Oireachtas Joint and Select Committees

Wednesday, 12 December 2018

Select Committee on Justice and Equality

Coroners (Amendment) Bill 2018: Committee Stage

10:40 am

Photo of Charles FlanaganCharles Flanagan (Laois, Fine Gael) | Oireachtas source

I want to mention in the first instance the point raised by Deputy Clare Daly on the timeframe and acknowledge on the part of the Government the urgency here as well as the importance. I would be very keen, if we complete Committee Stage today, that we would be ready for Report Stage early next term. Not by way of any reason or excuse for any perceived delay, I acknowledge that many of the people working on the amendments to the legislation and engaging with Deputy Clare Daly and others on the committee are also very much involved in the termination of pregnancy legislation. It may well be reasonable to assume that Bill will be enacted by the end of this year. I assure the committee there will be no delay in proceeding to Report Stage. The intention is that we will be in a position to seek a date with the committee by the end of the first month of next year. I know the urgency on the part of the committee. It is one that is shared by me in the context of issues that have been raised.

On the matter of the amendment, which is important, I want to stress that under the provision I have proposed there are three tests in which the coroner needs to engage. These are consultation with a family member of the deceased woman having due regard to the matters listed in subsection (4), including, of course, the views of the family members of the deceased woman, which is the point raised by Deputy Clare Daly, as to whether the death was natural; the result of any post mortem examination; and that the coroner needs to be satisfied that the death was natural and that an inquest is, therefore, in the circumstances not necessary. If all of these tests are satisfied the coroner has the decision-making capacity on whether to hold an inquest. It is after due and careful consideration.

Deputy Clare Daly really got to the nub of the argument when she mentioned tying the hands of coroners. It is important that we recognise the independent and official capacity of coroners. My concern with regard to the amendment is that we could well tie the hands of a coroner who, irrespective of any considerations, would have to inquest every late maternal death unless a family member of the deceased requested otherwise in writing. I see this as being, in many respects, unduly restrictive of the independent role coroners have in law. I am also of the view that the amendment would create a further issue in that, effectively, the action or inaction of a single family member could exercise a greater level of authority than might in the circumstances be necessary, where an individual family member may be in a position to decide unilaterally whether an exception, which is provided for reasons of public policy, would apply to a maternal death.

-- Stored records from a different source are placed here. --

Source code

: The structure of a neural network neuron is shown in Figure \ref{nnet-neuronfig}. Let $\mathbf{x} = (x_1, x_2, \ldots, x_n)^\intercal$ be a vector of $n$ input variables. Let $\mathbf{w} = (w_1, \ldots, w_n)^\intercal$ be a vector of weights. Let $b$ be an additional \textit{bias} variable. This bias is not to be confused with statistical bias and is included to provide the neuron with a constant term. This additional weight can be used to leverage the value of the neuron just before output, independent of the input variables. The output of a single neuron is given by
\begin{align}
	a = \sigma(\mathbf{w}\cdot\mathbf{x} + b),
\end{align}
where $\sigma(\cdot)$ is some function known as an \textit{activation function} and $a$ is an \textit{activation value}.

While I have some sympathy for the point raised by Deputy Clare Daly in her amendment, my view is that a coroner would be inclined to hold an inquest in any event if a death is clearly unnatural and even if it in a case where it may be unnatural. We have to look at the long-standing approaches that have been taken by coroners under the existing legislation, section 17 of which requires that it shall be the duty of the coroner to hold an inquest into a death if the coroner is of the opinion the death may have occurred in an unnatural or violent manner. I stress that in arriving at a decision a coroner is required to have regard to all of the evidence, with specific reference to the proposed section 7(3) on the results of the post mortem, the views of a family member and whether sufficient information was made available at the time. In practice coroners attach considerable importance to the views of the family, and rightly so.

I also note that Deputy Clare Daly's amendment would remove the statutory obligation under section 7(3) that would require a coroner to engage in active consultation with a family member. It is important to acknowledge there may be circumstances where family members might disagree with each other. Often, an individual family member might take a different view from other members of the family.

When such circumstances arise, it is important to acknowledge that, as a matter of general public policy, a coroner acts as an independent public official and never in any capacity as a private individual or in circumstances where there might any connection, perceived or otherwise, to the deceased. It is the coroner who makes the final decision on whether a death that may appear natural should be, in the public interest, the subject of an inquest. That is a fundamental principle of the system and I would be concerned if we moved towards weakening or changing that in a way that might be perceived as being compromised. There is no precedent for making an exception to this principle.

I acknowledge, with sympathy, the point raised by Deputy Clare Daly but I also wish to stress the independent role and function of coroners and the long-standing practice of coroners in any event, as well as the mandatory obligation there will be in respect of consultation.